## RECORDS FOR PROCESSING

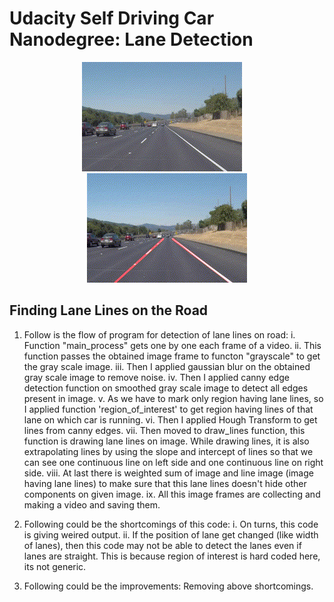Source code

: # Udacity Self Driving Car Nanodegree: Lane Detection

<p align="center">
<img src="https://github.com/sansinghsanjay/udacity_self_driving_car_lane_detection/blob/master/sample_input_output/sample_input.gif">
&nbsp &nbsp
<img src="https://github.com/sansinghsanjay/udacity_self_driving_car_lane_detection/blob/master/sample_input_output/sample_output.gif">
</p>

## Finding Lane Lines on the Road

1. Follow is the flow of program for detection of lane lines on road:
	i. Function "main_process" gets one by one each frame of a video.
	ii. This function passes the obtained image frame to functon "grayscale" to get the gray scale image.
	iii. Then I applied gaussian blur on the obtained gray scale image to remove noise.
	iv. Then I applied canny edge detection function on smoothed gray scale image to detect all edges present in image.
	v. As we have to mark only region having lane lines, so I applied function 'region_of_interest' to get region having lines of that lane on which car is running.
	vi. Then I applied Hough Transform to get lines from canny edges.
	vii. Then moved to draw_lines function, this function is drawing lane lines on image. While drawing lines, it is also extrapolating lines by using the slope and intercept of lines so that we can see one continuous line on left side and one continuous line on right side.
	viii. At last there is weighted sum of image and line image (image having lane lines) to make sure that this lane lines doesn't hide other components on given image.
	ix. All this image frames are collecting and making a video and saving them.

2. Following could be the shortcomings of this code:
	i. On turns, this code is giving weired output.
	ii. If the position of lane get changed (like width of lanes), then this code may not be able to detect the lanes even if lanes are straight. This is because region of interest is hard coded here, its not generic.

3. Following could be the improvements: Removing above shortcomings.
==
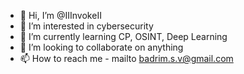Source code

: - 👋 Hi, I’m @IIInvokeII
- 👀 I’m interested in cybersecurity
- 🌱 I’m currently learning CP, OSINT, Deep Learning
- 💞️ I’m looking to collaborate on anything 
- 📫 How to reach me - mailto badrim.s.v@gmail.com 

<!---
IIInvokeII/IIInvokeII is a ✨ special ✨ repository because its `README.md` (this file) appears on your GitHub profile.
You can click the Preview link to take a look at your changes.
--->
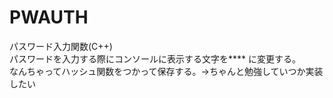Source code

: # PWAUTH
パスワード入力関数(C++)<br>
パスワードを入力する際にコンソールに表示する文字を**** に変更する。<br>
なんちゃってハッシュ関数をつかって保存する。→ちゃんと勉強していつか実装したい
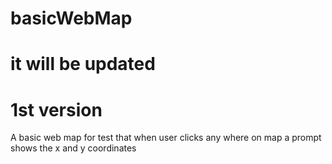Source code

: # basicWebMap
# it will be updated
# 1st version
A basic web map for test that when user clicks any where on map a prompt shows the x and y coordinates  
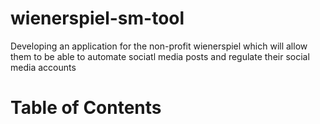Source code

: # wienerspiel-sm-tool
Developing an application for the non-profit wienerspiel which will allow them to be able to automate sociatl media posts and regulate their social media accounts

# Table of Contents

## WORK REQUEST
Transcribe the lines above between the line holding "viii. At last" and the line holding "i. On turns, this", inclusive, exactly as they stand and with nothing added.

## FINAL ANSWER
	viii. At last there is weighted sum of image and line image (image having lane lines) to make sure that this lane lines doesn't hide other components on given image.
	ix. All this image frames are collecting and making a video and saving them.

2. Following could be the shortcomings of this code:
	i. On turns, this code is giving weired output.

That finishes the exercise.